__WORK INSTRUCTION__: From the first line to the last, restate every record word for word, leaving out the pictures.

__EXERCISE INPUTS__:
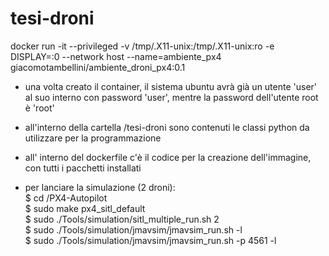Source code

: # tesi-droni
docker run -it --privileged -v /tmp/.X11-unix:/tmp/.X11-unix:ro -e DISPLAY=:0 --network host --name=ambiente_px4 giacomotambellini/ambiente_droni_px4:0.1

- una volta creato il container, il sistema ubuntu avrà già un utente 'user' al suo interno con password 'user', mentre la password dell'utente root è 'root'

- all'interno della cartella /tesi-droni sono contenuti le classi python da utilizzare per la programmazione

- all' interno del dockerfile c'è il codice per la creazione dell'immagine, con tutti i pacchetti installati

- per lanciare la simulazione (2 droni):  
  $ cd /PX4-Autopilot  
  $ sudo make px4_sitl_default  
  $ sudo ./Tools/simulation/sitl_multiple_run.sh 2  
  $ sudo ./Tools/simulation/jmavsim/jmavsim_run.sh -l  
  $ sudo ./Tools/simulation/jmavsim/jmavsim_run.sh -p 4561 -l  

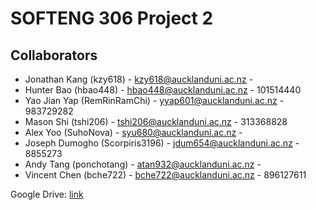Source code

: # SOFTENG 306 Project 2

## Collaborators
* Jonathan Kang (kzy618) - kzy618@aucklanduni.ac.nz - 
* Hunter Bao (hbao448) - hbao448@aucklanduni.ac.nz - 101514440
* Yao Jian Yap (RemRinRamChi) - yyap601@aucklanduni.ac.nz - 983729282
* Mason Shi (tshi206) - tshi206@aucklanduni.ac.nz - 313368828
* Alex Yoo (SuhoNova) - syu680@aucklanduni.ac.nz -
* Joseph Dumogho (Scorpiris3196) - jdum654@aucklanduni.ac.nz - 8855273
* Andy Tang (ponchotang) - atan932@aucklanduni.ac.nz - 
* Vincent Chen (bche722) - bche722@aucklanduni.ac.nz - 896127611

Google Drive: [link](https://drive.google.com/drive/u/1/folders/0B8oJg2cVCcK6anY3T2RTV1VoSzg)

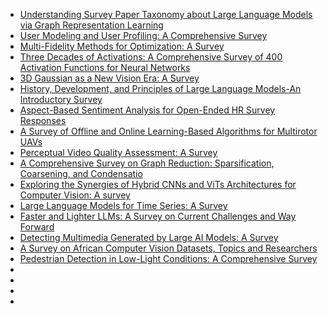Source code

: - [Understanding Survey Paper Taxonomy about Large Language Models via Graph Representation Learning](https://arxiv.org/pdf/2402.10409.pdf)
- [User Modeling and User Profiling: A Comprehensive Survey](https://arxiv.org/pdf/2402.09660.pdf)
- [Multi-Fidelity Methods for Optimization: A Survey](https://arxiv.org/pdf/2402.09638.pdf)
- [Three Decades of Activations: A Comprehensive Survey of 400 Activation Functions for Neural Networks](https://arxiv.org/pdf/2402.09092.pdf)
- [3D Gaussian as a New Vision Era: A Survey](https://arxiv.org/pdf/2402.07181.pdf)
- [History, Development, and Principles of Large Language Models-An Introductory Survey](https://arxiv.org/pdf/2402.06853.pdf)
- [Aspect-Based Sentiment Analysis for Open-Ended HR Survey Responses](https://arxiv.org/pdf/2402.04812.pdf)
- [A Survey of Offline and Online Learning-Based Algorithms for Multirotor UAVs](https://arxiv.org/pdf/2402.04418.pdf)
- [Perceptual Video Quality Assessment: A Survey](https://arxiv.org/pdf/2402.03413.pdf)
- [A Comprehensive Survey on Graph Reduction: Sparsification, Coarsening, and Condensatio](https://arxiv.org/pdf/2402.03358.pdf)
- [Exploring the Synergies of Hybrid CNNs and ViTs Architectures for Computer Vision: A survey](https://arxiv.org/abs/2402.02941)
- [Large Language Models for Time Series: A Survey](https://arxiv.org/pdf/2402.01801.pdf)
- [Faster and Lighter LLMs: A Survey on Current Challenges and Way Forward](https://arxiv.org/pdf/2402.01799.pdf)
- [Detecting Multimedia Generated by Large AI Models: A Survey](https://arxiv.org/pdf/2402.00045.pdf)
- [A Survey on African Computer Vision Datasets, Topics and Researchers](https://arxiv.org/pdf/2401.11617.pdf)
- [Pedestrian Detection in Low-Light Conditions: A Comprehensive Survey](https://arxiv.org/pdf/2401.07801.pdf)
- []()
- []()
- []()
- []()
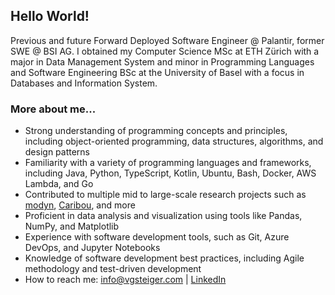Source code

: ## Hello World!

Previous and future Forward Deployed Software Engineer @ Palantir, former SWE @ BSI AG. I obtained my Computer Science MSc at ETH Zürich with a major in Data Management System and minor in Programming Languages and Software Engineering BSc at the University of Basel with a focus in Databases and Information System.

### More about me...
- Strong understanding of programming concepts and principles, including object-oriented programming, data structures, algorithms, and design patterns
- Familiarity with a variety of programming languages and frameworks, including Java, Python, TypeScript, Kotlin, Ubuntu, Bash, Docker, AWS Lambda, and Go
- Contributed to multiple mid to large-scale research projects such as [modyn](https://github.com/eth-easl/modyn), [Caribou](https://github.com/ubc-cirrus-lab/caribou), and more
- Proficient in data analysis and visualization using tools like Pandas, NumPy, and Matplotlib
- Experience with software development tools, such as Git, Azure DevOps, and Jupyter Notebooks
- Knowledge of software development best practices, including Agile methodology and test-driven development
- How to reach me: info@vgsteiger.com | [LinkedIn](https://www.linkedin.com/in/viktor-gsteiger/)

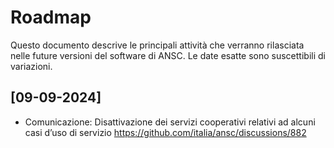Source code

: # Roadmap

Questo documento descrive le principali attività che verranno rilasciata nelle 
future versioni del software di ANSC. Le date esatte sono suscettibili di variazioni.

## [09-09-2024]

- Comunicazione: Disattivazione dei servizi cooperativi relativi ad alcuni casi d’uso di servizio <https://github.com/italia/ansc/discussions/882>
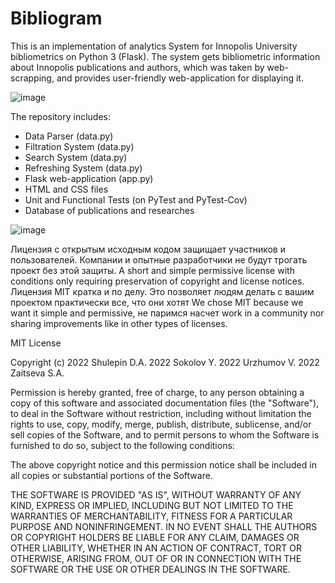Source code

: # Bibliogram
This is an implementation of analytics System for Innopolis University bibliometrics on Python 3 (Flask). The system gets bibliometric information about Innopolis publications and authors, which was taken by web-scrapping, and provides user-friendly web-application for displaying it.

![image](https://user-images.githubusercontent.com/71354878/175934950-7f2f0916-3249-4b82-9e06-be49c38f542f.png)

The repository includes:

- Data Parser (data.py)
- Filtration System (data.py)
- Search System (data.py)
- Refreshing System (data.py)
- Flask web-application (app.py)
- HTML and CSS files
- Unit and Functional Tests (on PyTest and PyTest-Cov)
- Database of publications and researches

![image](https://user-images.githubusercontent.com/71354878/175936571-aa44bd08-656b-4b65-ab17-3792be6b6d04.png)


Лицензия с открытым исходным кодом защищает участников и пользователей. Компании и опытные разработчики не будут трогать проект без этой защиты.
A short and simple permissive license with conditions only requiring preservation of copyright and license notices. 
Лицензия MIT кратка и по делу. Это позволяет людям делать с вашим проектом практически все, что они хотят
We chose MIT because we want it simple and permissive, не паримся насчет work in a community nor sharing improvements like in other types of licenses.

MIT License

Copyright (c) 2022 Shulepin D.A.
              2022 Sokolov Y.
              2022 Urzhumov V.
              2022 Zaitseva S.A.

Permission is hereby granted, free of charge, to any person obtaining a copy
of this software and associated documentation files (the "Software"), to deal
in the Software without restriction, including without limitation the rights
to use, copy, modify, merge, publish, distribute, sublicense, and/or sell
copies of the Software, and to permit persons to whom the Software is
furnished to do so, subject to the following conditions:

The above copyright notice and this permission notice shall be included in all
copies or substantial portions of the Software.

THE SOFTWARE IS PROVIDED "AS IS", WITHOUT WARRANTY OF ANY KIND, EXPRESS OR
IMPLIED, INCLUDING BUT NOT LIMITED TO THE WARRANTIES OF MERCHANTABILITY,
FITNESS FOR A PARTICULAR PURPOSE AND NONINFRINGEMENT. IN NO EVENT SHALL THE
AUTHORS OR COPYRIGHT HOLDERS BE LIABLE FOR ANY CLAIM, DAMAGES OR OTHER
LIABILITY, WHETHER IN AN ACTION OF CONTRACT, TORT OR OTHERWISE, ARISING FROM,
OUT OF OR IN CONNECTION WITH THE SOFTWARE OR THE USE OR OTHER DEALINGS IN THE
SOFTWARE.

__YOUR RESPONSE__:
Source code

: # tesi-droni
docker run -it --privileged -v /tmp/.X11-unix:/tmp/.X11-unix:ro -e DISPLAY=:0 --network host --name=ambiente_px4 giacomotambellini/ambiente_droni_px4:0.1

- una volta creato il container, il sistema ubuntu avrà già un utente 'user' al suo interno con password 'user', mentre la password dell'utente root è 'root'

- all'interno della cartella /tesi-droni sono contenuti le classi python da utilizzare per la programmazione

- all' interno del dockerfile c'è il codice per la creazione dell'immagine, con tutti i pacchetti installati

- per lanciare la simulazione (2 droni):  
  $ cd /PX4-Autopilot  
  $ sudo make px4_sitl_default  
  $ sudo ./Tools/simulation/sitl_multiple_run.sh 2  
  $ sudo ./Tools/simulation/jmavsim/jmavsim_run.sh -l  
  $ sudo ./Tools/simulation/jmavsim/jmavsim_run.sh -p 4561 -l  

Source code

: # SOFTENG 306 Project 2

## Collaborators
* Jonathan Kang (kzy618) - kzy618@aucklanduni.ac.nz - 
* Hunter Bao (hbao448) - hbao448@aucklanduni.ac.nz - 101514440
* Yao Jian Yap (RemRinRamChi) - yyap601@aucklanduni.ac.nz - 983729282
* Mason Shi (tshi206) - tshi206@aucklanduni.ac.nz - 313368828
* Alex Yoo (SuhoNova) - syu680@aucklanduni.ac.nz -
* Joseph Dumogho (Scorpiris3196) - jdum654@aucklanduni.ac.nz - 8855273
* Andy Tang (ponchotang) - atan932@aucklanduni.ac.nz - 
* Vincent Chen (bche722) - bche722@aucklanduni.ac.nz - 896127611

Google Drive: [link](https://drive.google.com/drive/u/1/folders/0B8oJg2cVCcK6anY3T2RTV1VoSzg)

Source code

: - [Understanding Survey Paper Taxonomy about Large Language Models via Graph Representation Learning](https://arxiv.org/pdf/2402.10409.pdf)
- [User Modeling and User Profiling: A Comprehensive Survey](https://arxiv.org/pdf/2402.09660.pdf)
- [Multi-Fidelity Methods for Optimization: A Survey](https://arxiv.org/pdf/2402.09638.pdf)
- [Three Decades of Activations: A Comprehensive Survey of 400 Activation Functions for Neural Networks](https://arxiv.org/pdf/2402.09092.pdf)
- [3D Gaussian as a New Vision Era: A Survey](https://arxiv.org/pdf/2402.07181.pdf)
- [History, Development, and Principles of Large Language Models-An Introductory Survey](https://arxiv.org/pdf/2402.06853.pdf)
- [Aspect-Based Sentiment Analysis for Open-Ended HR Survey Responses](https://arxiv.org/pdf/2402.04812.pdf)
- [A Survey of Offline and Online Learning-Based Algorithms for Multirotor UAVs](https://arxiv.org/pdf/2402.04418.pdf)
- [Perceptual Video Quality Assessment: A Survey](https://arxiv.org/pdf/2402.03413.pdf)
- [A Comprehensive Survey on Graph Reduction: Sparsification, Coarsening, and Condensatio](https://arxiv.org/pdf/2402.03358.pdf)
- [Exploring the Synergies of Hybrid CNNs and ViTs Architectures for Computer Vision: A survey](https://arxiv.org/abs/2402.02941)
- [Large Language Models for Time Series: A Survey](https://arxiv.org/pdf/2402.01801.pdf)
- [Faster and Lighter LLMs: A Survey on Current Challenges and Way Forward](https://arxiv.org/pdf/2402.01799.pdf)
- [Detecting Multimedia Generated by Large AI Models: A Survey](https://arxiv.org/pdf/2402.00045.pdf)
- [A Survey on African Computer Vision Datasets, Topics and Researchers](https://arxiv.org/pdf/2401.11617.pdf)
- [Pedestrian Detection in Low-Light Conditions: A Comprehensive Survey](https://arxiv.org/pdf/2401.07801.pdf)
- []()
- []()
- []()
- []()
Source code

: ## Hello World!

Previous and future Forward Deployed Software Engineer @ Palantir, former SWE @ BSI AG. I obtained my Computer Science MSc at ETH Zürich with a major in Data Management System and minor in Programming Languages and Software Engineering BSc at the University of Basel with a focus in Databases and Information System.

### More about me...
- Strong understanding of programming concepts and principles, including object-oriented programming, data structures, algorithms, and design patterns
- Familiarity with a variety of programming languages and frameworks, including Java, Python, TypeScript, Kotlin, Ubuntu, Bash, Docker, AWS Lambda, and Go
- Contributed to multiple mid to large-scale research projects such as [modyn](https://github.com/eth-easl/modyn), [Caribou](https://github.com/ubc-cirrus-lab/caribou), and more
- Proficient in data analysis and visualization using tools like Pandas, NumPy, and Matplotlib
- Experience with software development tools, such as Git, Azure DevOps, and Jupyter Notebooks
- Knowledge of software development best practices, including Agile methodology and test-driven development
- How to reach me: info@vgsteiger.com | [LinkedIn](https://www.linkedin.com/in/viktor-gsteiger/)

Source code

: # Roadmap

Questo documento descrive le principali attività che verranno rilasciata nelle 
future versioni del software di ANSC. Le date esatte sono suscettibili di variazioni.

## [09-09-2024]

- Comunicazione: Disattivazione dei servizi cooperativi relativi ad alcuni casi d’uso di servizio <https://github.com/italia/ansc/discussions/882>
Source code

: # Bibliogram
This is an implementation of analytics System for Innopolis University bibliometrics on Python 3 (Flask). The system gets bibliometric information about Innopolis publications and authors, which was taken by web-scrapping, and provides user-friendly web-application for displaying it.

![image](https://user-images.githubusercontent.com/71354878/175934950-7f2f0916-3249-4b82-9e06-be49c38f542f.png)

The repository includes:

- Data Parser (data.py)
- Filtration System (data.py)
- Search System (data.py)
- Refreshing System (data.py)
- Flask web-application (app.py)
- HTML and CSS files
- Unit and Functional Tests (on PyTest and PyTest-Cov)
- Database of publications and researches

![image](https://user-images.githubusercontent.com/71354878/175936571-aa44bd08-656b-4b65-ab17-3792be6b6d04.png)


Лицензия с открытым исходным кодом защищает участников и пользователей. Компании и опытные разработчики не будут трогать проект без этой защиты.
A short and simple permissive license with conditions only requiring preservation of copyright and license notices. 
Лицензия MIT кратка и по делу. Это позволяет людям делать с вашим проектом практически все, что они хотят
We chose MIT because we want it simple and permissive, не паримся насчет work in a community nor sharing improvements like in other types of licenses.

MIT License

Copyright (c) 2022 Shulepin D.A.
              2022 Sokolov Y.
              2022 Urzhumov V.
              2022 Zaitseva S.A.

Permission is hereby granted, free of charge, to any person obtaining a copy
of this software and associated documentation files (the "Software"), to deal
in the Software without restriction, including without limitation the rights
to use, copy, modify, merge, publish, distribute, sublicense, and/or sell
copies of the Software, and to permit persons to whom the Software is
furnished to do so, subject to the following conditions:

The above copyright notice and this permission notice shall be included in all
copies or substantial portions of the Software.

THE SOFTWARE IS PROVIDED "AS IS", WITHOUT WARRANTY OF ANY KIND, EXPRESS OR
IMPLIED, INCLUDING BUT NOT LIMITED TO THE WARRANTIES OF MERCHANTABILITY,
FITNESS FOR A PARTICULAR PURPOSE AND NONINFRINGEMENT. IN NO EVENT SHALL THE
AUTHORS OR COPYRIGHT HOLDERS BE LIABLE FOR ANY CLAIM, DAMAGES OR OTHER
LIABILITY, WHETHER IN AN ACTION OF CONTRACT, TORT OR OTHERWISE, ARISING FROM,
OUT OF OR IN CONNECTION WITH THE SOFTWARE OR THE USE OR OTHER DEALINGS IN THE
SOFTWARE.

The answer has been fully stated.